### ABOUT THIS TASK
Find the word "third" in the data below and copy each line that holds it.

Stored data entries:
════

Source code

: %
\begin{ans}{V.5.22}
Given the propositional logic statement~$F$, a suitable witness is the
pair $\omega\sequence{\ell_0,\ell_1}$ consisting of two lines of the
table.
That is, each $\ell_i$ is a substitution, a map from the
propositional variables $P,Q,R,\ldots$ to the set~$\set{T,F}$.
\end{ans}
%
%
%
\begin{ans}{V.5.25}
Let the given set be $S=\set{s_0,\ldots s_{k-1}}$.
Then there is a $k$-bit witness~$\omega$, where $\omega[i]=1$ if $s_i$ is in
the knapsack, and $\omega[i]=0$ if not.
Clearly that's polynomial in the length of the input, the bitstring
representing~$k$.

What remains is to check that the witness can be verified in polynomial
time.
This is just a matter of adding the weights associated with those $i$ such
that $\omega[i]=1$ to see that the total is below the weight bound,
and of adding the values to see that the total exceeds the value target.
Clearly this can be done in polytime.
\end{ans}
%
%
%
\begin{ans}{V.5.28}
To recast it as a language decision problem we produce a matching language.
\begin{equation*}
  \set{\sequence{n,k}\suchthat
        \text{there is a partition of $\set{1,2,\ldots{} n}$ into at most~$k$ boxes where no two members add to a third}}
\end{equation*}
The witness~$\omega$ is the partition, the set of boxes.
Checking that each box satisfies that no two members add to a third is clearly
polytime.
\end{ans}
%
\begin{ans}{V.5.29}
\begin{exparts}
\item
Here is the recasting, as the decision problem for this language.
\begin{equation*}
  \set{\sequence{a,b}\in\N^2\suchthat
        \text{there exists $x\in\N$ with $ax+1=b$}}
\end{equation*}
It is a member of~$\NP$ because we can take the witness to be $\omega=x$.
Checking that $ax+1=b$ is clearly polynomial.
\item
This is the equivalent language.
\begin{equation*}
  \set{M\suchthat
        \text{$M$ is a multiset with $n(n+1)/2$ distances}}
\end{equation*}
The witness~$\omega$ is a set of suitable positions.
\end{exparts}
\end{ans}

════

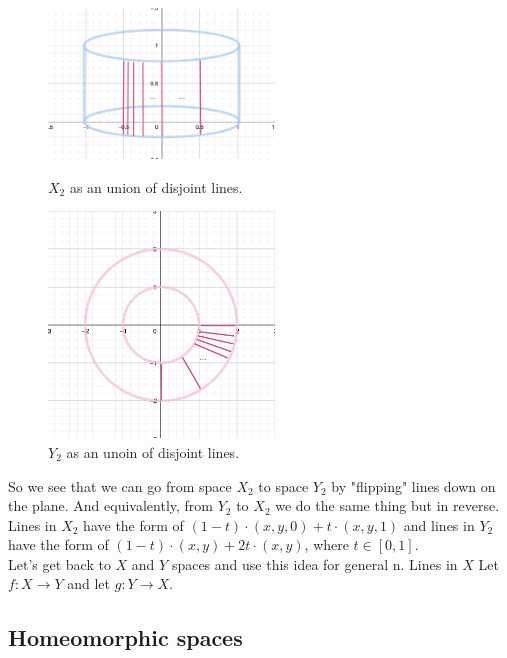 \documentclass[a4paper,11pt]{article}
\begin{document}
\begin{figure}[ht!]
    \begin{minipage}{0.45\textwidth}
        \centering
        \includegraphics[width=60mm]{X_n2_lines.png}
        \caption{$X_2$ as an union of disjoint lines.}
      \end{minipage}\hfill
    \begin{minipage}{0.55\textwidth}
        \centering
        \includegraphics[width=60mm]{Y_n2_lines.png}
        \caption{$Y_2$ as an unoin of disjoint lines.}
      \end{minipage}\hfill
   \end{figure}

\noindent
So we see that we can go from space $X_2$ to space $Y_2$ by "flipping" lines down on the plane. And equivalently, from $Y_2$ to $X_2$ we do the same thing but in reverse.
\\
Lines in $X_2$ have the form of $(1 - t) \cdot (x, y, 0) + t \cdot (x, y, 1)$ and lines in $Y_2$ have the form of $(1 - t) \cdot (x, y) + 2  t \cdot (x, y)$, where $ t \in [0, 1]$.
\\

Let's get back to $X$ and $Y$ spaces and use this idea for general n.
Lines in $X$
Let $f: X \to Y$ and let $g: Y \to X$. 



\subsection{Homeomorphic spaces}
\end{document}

════

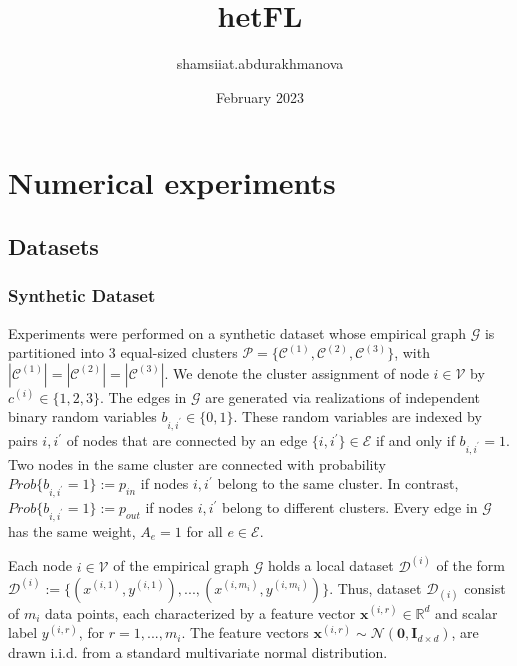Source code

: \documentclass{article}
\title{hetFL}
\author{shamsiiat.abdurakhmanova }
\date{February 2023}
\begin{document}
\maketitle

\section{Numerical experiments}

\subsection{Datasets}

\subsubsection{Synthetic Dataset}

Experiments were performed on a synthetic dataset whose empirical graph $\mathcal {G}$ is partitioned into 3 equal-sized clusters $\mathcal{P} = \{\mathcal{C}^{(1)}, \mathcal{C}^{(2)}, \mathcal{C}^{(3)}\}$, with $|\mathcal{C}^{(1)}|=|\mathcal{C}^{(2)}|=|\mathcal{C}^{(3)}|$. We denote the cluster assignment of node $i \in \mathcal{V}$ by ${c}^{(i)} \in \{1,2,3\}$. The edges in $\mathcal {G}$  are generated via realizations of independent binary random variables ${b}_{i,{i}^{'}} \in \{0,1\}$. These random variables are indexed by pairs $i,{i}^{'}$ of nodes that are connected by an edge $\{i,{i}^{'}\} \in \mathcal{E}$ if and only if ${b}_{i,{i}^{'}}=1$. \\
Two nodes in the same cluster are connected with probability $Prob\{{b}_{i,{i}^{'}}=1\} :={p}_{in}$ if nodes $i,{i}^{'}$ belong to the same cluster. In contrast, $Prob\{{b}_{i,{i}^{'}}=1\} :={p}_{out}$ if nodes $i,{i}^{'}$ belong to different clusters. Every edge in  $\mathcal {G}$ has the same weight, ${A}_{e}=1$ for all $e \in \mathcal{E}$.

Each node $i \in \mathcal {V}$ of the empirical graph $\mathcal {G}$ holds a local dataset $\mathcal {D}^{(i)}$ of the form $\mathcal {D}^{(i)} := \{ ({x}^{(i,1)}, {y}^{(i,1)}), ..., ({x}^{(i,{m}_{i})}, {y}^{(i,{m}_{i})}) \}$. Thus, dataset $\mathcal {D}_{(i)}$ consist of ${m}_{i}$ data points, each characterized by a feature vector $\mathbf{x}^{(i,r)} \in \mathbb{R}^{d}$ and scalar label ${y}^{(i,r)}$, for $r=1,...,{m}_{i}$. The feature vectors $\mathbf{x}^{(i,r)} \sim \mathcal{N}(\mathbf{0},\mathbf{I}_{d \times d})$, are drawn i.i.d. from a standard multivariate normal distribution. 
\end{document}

════

### ANSWER SPACE
        \text{there is a partition of $\set{1,2,\ldots{} n}$ into at most~$k$ boxes where no two members add to a third}}
Checking that each box satisfies that no two members add to a third is clearly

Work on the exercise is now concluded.